(Collected data entries)
=-=-=-=-=

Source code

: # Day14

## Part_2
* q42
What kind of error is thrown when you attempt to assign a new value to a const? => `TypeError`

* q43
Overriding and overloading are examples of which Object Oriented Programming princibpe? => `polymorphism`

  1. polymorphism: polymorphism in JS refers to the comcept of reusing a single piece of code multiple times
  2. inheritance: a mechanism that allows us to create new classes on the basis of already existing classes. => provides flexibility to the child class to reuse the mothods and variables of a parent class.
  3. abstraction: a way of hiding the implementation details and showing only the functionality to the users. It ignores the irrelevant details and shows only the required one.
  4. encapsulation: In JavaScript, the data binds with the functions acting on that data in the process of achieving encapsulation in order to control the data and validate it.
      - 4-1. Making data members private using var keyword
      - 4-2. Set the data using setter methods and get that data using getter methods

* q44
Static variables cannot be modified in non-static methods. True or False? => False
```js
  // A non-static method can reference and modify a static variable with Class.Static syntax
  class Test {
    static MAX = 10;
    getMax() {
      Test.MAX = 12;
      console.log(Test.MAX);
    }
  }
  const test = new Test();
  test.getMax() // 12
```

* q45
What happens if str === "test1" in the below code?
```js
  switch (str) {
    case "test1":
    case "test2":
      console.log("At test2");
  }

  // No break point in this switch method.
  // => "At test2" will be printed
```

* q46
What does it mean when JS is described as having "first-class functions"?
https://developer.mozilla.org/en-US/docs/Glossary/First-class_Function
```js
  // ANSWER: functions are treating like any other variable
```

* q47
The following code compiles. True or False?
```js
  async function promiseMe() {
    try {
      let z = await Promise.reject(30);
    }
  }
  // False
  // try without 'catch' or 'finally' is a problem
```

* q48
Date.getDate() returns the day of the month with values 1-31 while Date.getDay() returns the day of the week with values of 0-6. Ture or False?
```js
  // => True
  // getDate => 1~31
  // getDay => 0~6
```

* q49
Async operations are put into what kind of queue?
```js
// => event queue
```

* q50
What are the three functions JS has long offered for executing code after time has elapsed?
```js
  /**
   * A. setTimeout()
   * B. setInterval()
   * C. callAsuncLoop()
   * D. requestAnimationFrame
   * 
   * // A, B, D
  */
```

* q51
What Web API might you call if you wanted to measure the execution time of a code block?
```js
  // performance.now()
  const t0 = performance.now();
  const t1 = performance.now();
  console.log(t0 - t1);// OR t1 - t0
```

=-=-=-=-=

_Work required_: Repeat, word for word, every line above.

_Written solution_:
Source code

: # Day14

## Part_2
* q42
What kind of error is thrown when you attempt to assign a new value to a const? => `TypeError`

* q43
Overriding and overloading are examples of which Object Oriented Programming princibpe? => `polymorphism`

  1. polymorphism: polymorphism in JS refers to the comcept of reusing a single piece of code multiple times
  2. inheritance: a mechanism that allows us to create new classes on the basis of already existing classes. => provides flexibility to the child class to reuse the mothods and variables of a parent class.
  3. abstraction: a way of hiding the implementation details and showing only the functionality to the users. It ignores the irrelevant details and shows only the required one.
  4. encapsulation: In JavaScript, the data binds with the functions acting on that data in the process of achieving encapsulation in order to control the data and validate it.
      - 4-1. Making data members private using var keyword
      - 4-2. Set the data using setter methods and get that data using getter methods

* q44
Static variables cannot be modified in non-static methods. True or False? => False
```js
  // A non-static method can reference and modify a static variable with Class.Static syntax
  class Test {
    static MAX = 10;
    getMax() {
      Test.MAX = 12;
      console.log(Test.MAX);
    }
  }
  const test = new Test();
  test.getMax() // 12
```

* q45
What happens if str === "test1" in the below code?
```js
  switch (str) {
    case "test1":
    case "test2":
      console.log("At test2");
  }

  // No break point in this switch method.
  // => "At test2" will be printed
```

* q46
What does it mean when JS is described as having "first-class functions"?
https://developer.mozilla.org/en-US/docs/Glossary/First-class_Function
```js
  // ANSWER: functions are treating like any other variable
```

* q47
The following code compiles. True or False?
```js
  async function promiseMe() {
    try {
      let z = await Promise.reject(30);
    }
  }
  // False
  // try without 'catch' or 'finally' is a problem
```

* q48
Date.getDate() returns the day of the month with values 1-31 while Date.getDay() returns the day of the week with values of 0-6. Ture or False?
```js
  // => True
  // getDate => 1~31
  // getDay => 0~6
```

* q49
Async operations are put into what kind of queue?
```js
// => event queue
```

* q50
What are the three functions JS has long offered for executing code after time has elapsed?
```js
  /**
   * A. setTimeout()
   * B. setInterval()
   * C. callAsuncLoop()
   * D. requestAnimationFrame
   * 
   * // A, B, D
  */
```

* q51
What Web API might you call if you wanted to measure the execution time of a code block?
```js
  // performance.now()
  const t0 = performance.now();
  const t1 = performance.now();
  console.log(t0 - t1);// OR t1 - t0
```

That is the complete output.